HOW TO COMPLETE THIS TASK:
The first line to keep is the one containing "ação entre eles)."; restate it and all lines after it through the end of the material, word for word and nothing else.

GIVEN DATA:
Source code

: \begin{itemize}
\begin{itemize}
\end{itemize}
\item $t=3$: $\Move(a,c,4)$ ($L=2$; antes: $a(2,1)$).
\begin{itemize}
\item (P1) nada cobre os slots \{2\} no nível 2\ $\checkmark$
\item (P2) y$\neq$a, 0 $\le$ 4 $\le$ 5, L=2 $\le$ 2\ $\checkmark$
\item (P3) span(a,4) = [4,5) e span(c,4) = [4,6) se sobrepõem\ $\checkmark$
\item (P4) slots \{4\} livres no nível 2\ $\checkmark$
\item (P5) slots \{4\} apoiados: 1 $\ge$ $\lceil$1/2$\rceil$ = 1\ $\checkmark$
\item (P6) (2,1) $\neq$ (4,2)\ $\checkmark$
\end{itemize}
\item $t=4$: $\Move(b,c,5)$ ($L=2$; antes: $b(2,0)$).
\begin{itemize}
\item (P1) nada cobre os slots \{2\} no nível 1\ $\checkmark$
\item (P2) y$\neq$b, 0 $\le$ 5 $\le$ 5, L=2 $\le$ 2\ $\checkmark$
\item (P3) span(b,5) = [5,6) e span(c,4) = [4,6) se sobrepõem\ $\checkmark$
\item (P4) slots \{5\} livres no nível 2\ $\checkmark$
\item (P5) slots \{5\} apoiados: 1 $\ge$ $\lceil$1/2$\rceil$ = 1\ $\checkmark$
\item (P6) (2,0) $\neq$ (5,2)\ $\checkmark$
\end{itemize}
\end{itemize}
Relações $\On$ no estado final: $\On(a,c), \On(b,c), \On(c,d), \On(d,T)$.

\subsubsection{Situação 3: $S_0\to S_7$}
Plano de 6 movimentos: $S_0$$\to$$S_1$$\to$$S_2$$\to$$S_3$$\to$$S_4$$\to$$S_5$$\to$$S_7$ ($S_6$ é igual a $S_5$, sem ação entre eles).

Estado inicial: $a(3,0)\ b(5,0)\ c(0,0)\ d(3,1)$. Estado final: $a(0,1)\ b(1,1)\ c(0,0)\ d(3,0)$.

REPLY TO THE EXERCISE:
Plano de 6 movimentos: $S_0$$\to$$S_1$$\to$$S_2$$\to$$S_3$$\to$$S_4$$\to$$S_5$$\to$$S_7$ ($S_6$ é igual a $S_5$, sem ação entre eles).

Estado inicial: $a(3,0)\ b(5,0)\ c(0,0)\ d(3,1)$. Estado final: $a(0,1)\ b(1,1)\ c(0,0)\ d(3,0)$.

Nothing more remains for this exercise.